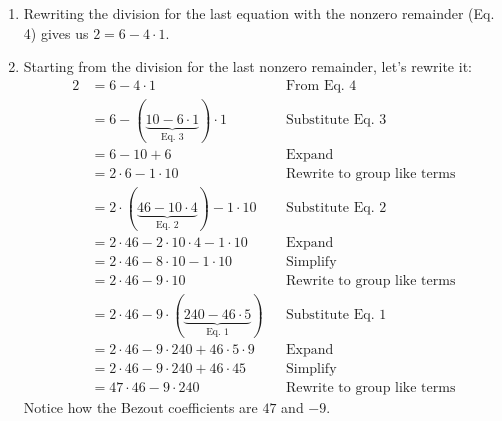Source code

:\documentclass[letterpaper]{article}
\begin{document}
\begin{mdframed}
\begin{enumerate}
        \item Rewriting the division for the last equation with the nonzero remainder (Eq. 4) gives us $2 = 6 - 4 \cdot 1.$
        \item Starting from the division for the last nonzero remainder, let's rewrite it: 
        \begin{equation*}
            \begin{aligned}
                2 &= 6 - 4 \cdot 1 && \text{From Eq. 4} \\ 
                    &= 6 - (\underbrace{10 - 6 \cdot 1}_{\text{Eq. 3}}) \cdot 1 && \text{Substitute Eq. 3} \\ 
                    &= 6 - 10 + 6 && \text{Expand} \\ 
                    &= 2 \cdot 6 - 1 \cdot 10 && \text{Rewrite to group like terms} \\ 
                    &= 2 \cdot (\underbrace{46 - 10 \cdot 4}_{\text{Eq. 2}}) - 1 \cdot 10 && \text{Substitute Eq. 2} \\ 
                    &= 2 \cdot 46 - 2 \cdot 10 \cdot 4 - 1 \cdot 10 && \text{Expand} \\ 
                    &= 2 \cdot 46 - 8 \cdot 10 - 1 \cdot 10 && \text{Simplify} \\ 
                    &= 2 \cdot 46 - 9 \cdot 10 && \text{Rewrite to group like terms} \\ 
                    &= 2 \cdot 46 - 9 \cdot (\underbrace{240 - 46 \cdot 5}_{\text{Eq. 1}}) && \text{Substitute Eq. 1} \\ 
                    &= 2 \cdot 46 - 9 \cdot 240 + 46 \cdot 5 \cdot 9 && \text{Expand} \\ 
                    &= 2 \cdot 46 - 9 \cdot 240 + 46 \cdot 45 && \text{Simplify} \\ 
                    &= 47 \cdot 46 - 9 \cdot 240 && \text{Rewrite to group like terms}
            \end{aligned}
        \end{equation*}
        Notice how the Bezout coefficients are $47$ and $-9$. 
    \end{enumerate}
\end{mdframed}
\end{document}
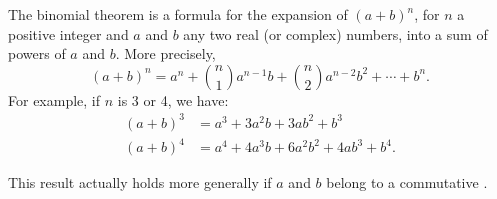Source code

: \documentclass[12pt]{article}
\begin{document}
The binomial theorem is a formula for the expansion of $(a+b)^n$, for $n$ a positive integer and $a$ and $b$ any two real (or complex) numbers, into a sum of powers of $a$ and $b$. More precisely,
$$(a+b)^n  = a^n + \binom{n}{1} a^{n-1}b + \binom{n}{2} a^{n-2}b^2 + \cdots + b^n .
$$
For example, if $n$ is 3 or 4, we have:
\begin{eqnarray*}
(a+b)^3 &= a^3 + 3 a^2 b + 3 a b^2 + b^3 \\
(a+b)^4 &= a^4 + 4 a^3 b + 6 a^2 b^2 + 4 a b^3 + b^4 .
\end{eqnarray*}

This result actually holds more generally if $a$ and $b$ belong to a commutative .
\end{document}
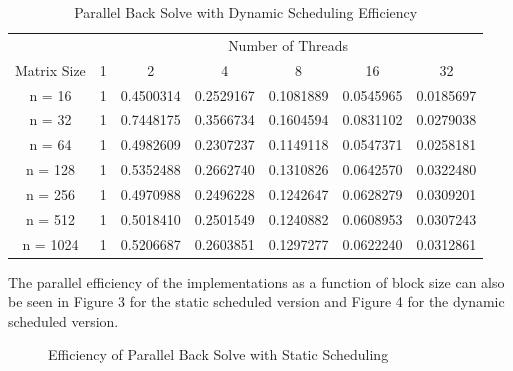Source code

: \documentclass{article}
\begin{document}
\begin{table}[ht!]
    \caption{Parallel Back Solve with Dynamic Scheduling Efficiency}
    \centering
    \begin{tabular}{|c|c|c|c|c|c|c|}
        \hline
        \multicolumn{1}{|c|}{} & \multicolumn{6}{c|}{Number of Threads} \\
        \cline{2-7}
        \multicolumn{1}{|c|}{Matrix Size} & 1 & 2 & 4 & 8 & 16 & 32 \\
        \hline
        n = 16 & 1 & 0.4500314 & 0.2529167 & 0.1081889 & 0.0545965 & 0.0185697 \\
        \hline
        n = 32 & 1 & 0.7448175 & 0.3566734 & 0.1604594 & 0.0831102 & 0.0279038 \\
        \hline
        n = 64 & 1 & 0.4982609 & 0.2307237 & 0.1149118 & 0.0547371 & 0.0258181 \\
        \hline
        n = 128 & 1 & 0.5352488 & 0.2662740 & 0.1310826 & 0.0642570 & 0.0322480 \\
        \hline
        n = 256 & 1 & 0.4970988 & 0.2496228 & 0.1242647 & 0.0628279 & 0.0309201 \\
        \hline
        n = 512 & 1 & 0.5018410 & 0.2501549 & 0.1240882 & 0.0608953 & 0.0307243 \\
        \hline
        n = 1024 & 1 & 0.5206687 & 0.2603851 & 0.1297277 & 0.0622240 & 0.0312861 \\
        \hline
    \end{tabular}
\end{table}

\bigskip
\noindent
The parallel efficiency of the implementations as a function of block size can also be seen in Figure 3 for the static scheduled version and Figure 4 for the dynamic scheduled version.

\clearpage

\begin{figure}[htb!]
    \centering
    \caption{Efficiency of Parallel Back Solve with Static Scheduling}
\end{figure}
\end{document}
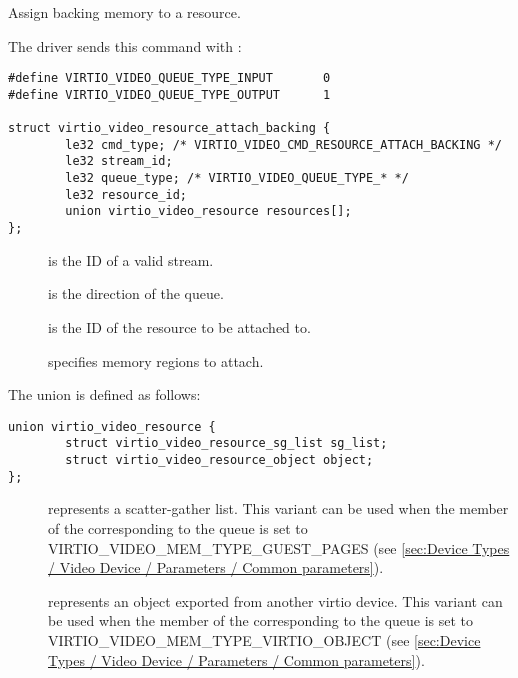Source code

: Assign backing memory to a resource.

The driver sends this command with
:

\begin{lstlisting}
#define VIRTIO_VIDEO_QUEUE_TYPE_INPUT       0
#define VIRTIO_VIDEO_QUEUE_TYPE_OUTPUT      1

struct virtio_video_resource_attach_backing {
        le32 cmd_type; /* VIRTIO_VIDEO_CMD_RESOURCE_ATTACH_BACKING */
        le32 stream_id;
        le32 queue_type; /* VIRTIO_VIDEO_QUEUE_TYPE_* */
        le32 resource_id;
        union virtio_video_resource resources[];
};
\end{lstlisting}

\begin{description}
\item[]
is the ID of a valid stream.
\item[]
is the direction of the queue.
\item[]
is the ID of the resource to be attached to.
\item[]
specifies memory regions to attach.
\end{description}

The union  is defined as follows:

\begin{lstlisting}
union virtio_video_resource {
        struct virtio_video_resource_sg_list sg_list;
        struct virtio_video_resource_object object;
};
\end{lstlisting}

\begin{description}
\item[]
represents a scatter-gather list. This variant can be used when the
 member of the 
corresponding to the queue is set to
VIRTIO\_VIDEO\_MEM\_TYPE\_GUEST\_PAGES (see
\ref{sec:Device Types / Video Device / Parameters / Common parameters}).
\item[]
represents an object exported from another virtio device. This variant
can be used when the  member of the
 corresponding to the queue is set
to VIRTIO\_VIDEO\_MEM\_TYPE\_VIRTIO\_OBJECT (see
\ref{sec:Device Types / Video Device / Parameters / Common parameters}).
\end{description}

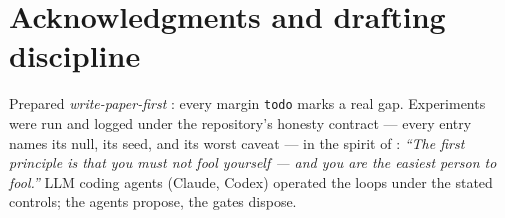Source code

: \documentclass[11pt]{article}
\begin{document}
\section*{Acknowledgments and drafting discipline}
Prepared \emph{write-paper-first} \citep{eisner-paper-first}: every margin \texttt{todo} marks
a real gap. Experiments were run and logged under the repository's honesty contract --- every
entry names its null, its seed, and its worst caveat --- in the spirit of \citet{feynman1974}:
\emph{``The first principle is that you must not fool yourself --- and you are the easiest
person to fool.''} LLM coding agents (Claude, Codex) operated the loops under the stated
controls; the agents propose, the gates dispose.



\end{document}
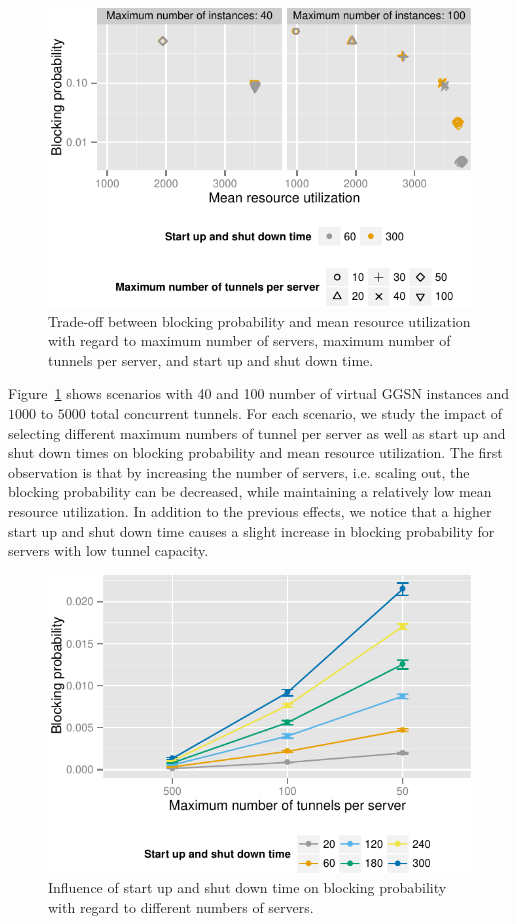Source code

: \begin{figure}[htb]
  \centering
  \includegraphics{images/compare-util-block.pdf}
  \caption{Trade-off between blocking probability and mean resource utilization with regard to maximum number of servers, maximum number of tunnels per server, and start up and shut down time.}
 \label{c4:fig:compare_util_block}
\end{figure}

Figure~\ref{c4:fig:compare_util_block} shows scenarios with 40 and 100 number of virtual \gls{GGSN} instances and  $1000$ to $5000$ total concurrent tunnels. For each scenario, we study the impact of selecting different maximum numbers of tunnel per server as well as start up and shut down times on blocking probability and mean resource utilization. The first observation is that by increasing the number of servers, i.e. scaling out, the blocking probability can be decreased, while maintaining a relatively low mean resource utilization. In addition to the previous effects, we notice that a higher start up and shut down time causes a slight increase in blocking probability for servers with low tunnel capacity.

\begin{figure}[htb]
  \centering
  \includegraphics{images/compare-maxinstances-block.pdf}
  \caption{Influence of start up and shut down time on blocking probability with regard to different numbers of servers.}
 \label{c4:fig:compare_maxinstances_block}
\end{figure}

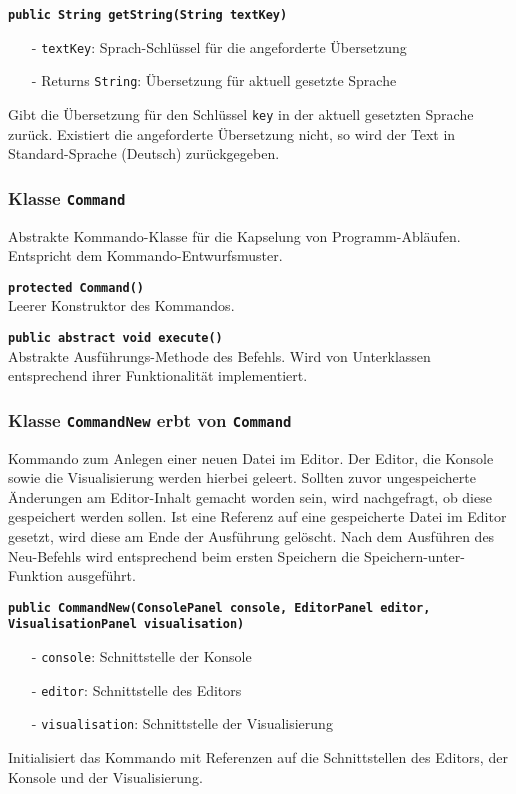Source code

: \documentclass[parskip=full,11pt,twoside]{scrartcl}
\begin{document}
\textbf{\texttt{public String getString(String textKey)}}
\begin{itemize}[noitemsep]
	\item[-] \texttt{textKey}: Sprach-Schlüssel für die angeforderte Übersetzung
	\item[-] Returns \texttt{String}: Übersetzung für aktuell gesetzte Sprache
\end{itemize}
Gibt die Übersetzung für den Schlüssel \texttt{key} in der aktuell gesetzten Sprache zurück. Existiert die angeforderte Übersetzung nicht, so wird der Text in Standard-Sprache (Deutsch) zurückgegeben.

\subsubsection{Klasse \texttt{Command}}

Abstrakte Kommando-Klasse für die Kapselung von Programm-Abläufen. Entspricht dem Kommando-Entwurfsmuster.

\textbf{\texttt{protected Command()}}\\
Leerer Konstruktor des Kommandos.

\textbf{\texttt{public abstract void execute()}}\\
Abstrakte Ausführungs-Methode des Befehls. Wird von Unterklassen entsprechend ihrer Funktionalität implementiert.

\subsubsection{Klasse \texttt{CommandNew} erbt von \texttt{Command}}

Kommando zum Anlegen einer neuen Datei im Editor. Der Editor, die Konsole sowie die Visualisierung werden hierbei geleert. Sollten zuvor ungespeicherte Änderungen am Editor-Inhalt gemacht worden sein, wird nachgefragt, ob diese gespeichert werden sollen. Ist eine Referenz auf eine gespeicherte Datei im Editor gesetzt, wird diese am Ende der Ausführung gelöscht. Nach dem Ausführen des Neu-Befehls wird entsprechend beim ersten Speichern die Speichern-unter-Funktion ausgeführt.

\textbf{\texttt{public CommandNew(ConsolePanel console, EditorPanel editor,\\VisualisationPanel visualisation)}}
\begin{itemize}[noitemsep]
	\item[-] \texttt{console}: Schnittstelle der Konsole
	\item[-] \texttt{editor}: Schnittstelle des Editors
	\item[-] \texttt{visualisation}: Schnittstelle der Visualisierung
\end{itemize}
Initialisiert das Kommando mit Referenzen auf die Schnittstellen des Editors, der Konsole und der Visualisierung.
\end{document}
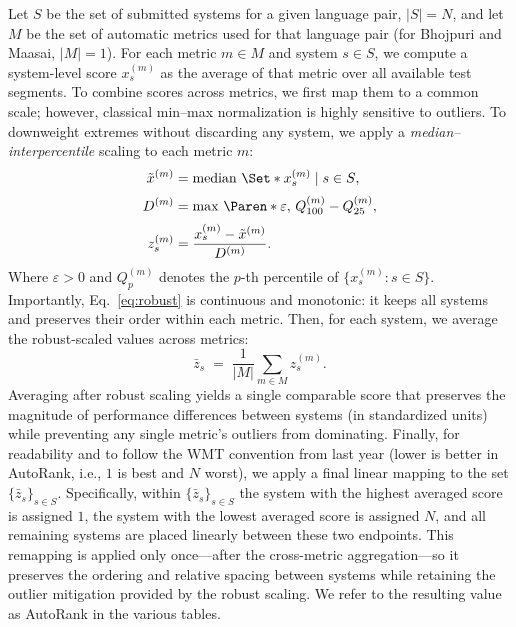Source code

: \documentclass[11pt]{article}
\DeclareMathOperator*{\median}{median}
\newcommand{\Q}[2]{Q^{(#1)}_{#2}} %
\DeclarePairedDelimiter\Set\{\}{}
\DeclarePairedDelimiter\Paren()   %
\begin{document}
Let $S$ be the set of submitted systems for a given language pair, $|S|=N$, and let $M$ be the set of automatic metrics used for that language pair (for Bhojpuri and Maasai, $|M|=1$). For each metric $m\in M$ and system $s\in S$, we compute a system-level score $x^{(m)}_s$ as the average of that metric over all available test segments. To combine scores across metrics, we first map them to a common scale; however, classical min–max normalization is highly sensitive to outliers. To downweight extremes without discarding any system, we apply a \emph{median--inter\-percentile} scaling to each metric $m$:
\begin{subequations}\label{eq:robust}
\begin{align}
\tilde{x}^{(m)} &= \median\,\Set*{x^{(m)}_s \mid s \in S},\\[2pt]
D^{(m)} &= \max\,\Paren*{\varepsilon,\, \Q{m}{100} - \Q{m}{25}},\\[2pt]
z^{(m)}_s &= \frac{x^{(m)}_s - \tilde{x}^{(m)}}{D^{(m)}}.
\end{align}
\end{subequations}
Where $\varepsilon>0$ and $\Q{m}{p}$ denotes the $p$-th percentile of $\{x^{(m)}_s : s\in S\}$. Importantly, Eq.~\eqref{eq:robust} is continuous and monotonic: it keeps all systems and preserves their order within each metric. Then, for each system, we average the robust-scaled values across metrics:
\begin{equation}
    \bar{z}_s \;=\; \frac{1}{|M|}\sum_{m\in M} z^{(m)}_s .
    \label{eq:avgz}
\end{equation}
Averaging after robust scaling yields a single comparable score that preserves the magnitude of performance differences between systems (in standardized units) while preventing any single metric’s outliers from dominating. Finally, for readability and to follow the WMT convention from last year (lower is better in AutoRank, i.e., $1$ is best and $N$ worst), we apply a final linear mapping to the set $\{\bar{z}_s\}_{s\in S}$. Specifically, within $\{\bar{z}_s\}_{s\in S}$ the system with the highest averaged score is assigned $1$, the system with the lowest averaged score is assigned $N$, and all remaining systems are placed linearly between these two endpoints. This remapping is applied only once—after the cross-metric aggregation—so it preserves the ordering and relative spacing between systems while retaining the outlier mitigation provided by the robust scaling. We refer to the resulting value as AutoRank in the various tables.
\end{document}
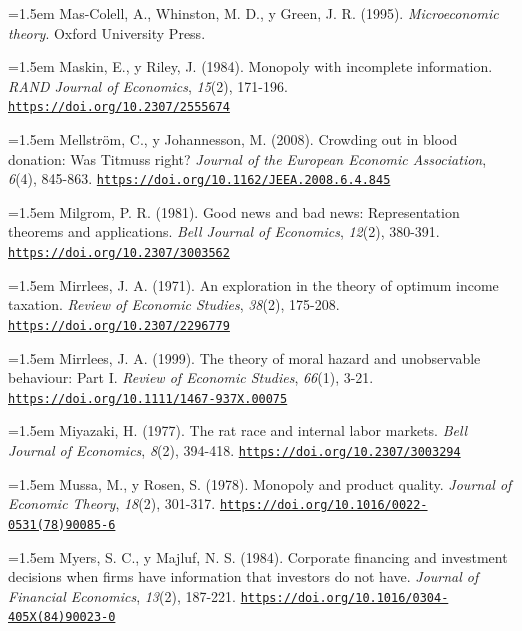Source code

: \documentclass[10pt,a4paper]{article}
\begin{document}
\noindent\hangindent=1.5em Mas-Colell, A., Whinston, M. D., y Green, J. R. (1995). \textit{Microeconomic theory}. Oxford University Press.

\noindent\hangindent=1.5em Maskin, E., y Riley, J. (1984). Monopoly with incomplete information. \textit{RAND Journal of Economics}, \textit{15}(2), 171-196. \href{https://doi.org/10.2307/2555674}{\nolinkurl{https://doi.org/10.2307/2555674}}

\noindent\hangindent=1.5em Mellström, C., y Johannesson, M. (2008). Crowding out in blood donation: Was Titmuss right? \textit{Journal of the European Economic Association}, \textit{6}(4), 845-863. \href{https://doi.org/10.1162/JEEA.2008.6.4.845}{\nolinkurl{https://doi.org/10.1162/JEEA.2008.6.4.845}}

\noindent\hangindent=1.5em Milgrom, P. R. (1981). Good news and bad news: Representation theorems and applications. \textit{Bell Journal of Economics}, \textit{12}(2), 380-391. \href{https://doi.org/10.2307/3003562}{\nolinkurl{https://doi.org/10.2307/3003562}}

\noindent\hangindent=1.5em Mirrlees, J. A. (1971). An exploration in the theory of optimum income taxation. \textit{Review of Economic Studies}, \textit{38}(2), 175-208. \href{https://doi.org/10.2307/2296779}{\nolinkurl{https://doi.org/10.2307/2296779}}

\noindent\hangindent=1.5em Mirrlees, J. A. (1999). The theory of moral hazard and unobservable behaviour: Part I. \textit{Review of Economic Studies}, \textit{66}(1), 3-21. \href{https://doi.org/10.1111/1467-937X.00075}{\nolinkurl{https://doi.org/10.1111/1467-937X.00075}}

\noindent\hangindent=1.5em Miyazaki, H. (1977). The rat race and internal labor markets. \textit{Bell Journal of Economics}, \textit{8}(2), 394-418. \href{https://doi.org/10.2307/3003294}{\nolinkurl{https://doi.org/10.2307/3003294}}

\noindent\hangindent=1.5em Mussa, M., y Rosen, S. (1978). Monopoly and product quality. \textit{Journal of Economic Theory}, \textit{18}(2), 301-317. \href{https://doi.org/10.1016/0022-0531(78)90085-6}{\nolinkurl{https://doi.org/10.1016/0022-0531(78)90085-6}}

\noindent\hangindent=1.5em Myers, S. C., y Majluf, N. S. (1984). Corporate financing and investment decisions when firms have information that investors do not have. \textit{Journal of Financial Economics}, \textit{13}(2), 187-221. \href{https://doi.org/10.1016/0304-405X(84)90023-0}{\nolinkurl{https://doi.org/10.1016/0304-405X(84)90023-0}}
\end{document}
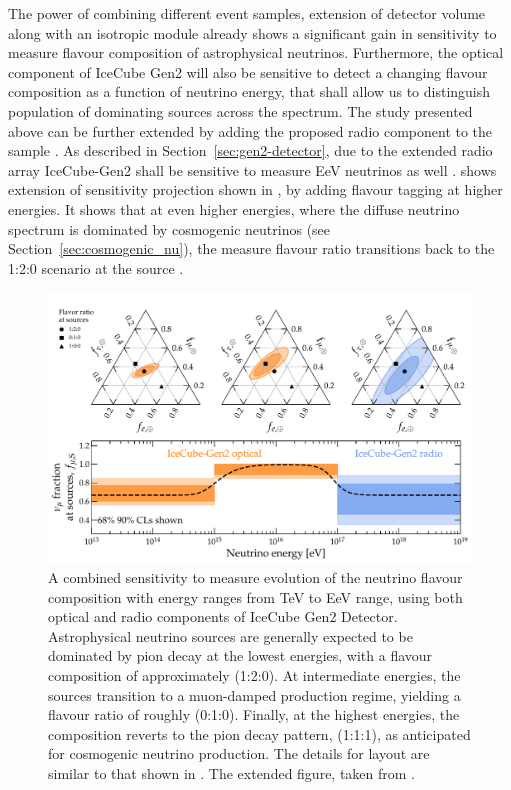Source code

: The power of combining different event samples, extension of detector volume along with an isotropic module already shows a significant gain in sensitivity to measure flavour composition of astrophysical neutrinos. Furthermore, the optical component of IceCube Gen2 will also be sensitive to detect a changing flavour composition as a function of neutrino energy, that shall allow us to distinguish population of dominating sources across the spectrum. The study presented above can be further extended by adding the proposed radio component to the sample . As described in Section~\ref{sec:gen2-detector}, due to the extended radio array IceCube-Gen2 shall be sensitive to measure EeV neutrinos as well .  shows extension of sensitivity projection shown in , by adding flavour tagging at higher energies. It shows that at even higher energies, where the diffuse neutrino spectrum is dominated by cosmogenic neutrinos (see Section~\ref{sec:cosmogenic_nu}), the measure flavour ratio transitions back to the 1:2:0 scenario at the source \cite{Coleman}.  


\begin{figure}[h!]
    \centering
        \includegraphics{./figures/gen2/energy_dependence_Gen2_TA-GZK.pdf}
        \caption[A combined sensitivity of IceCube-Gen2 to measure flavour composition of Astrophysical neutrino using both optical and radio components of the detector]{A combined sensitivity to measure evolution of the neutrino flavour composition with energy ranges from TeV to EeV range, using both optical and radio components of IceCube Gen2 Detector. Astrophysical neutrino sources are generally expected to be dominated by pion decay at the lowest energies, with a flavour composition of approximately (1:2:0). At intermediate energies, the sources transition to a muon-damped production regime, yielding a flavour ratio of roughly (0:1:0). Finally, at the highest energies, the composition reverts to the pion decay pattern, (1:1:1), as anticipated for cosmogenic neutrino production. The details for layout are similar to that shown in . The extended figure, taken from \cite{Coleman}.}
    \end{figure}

PROBLEM STATEMENT |
Show a copy of each line from the records above in which the string "includegraphics" occurs.

RESPONSE TO THE EXERCISE |
  \includegraphics{images/compare-util-block.pdf}
  \includegraphics{images/compare-maxinstances-block.pdf}
        \includegraphics{./figures/gen2/energy_dependence_Gen2_TA-GZK.pdf}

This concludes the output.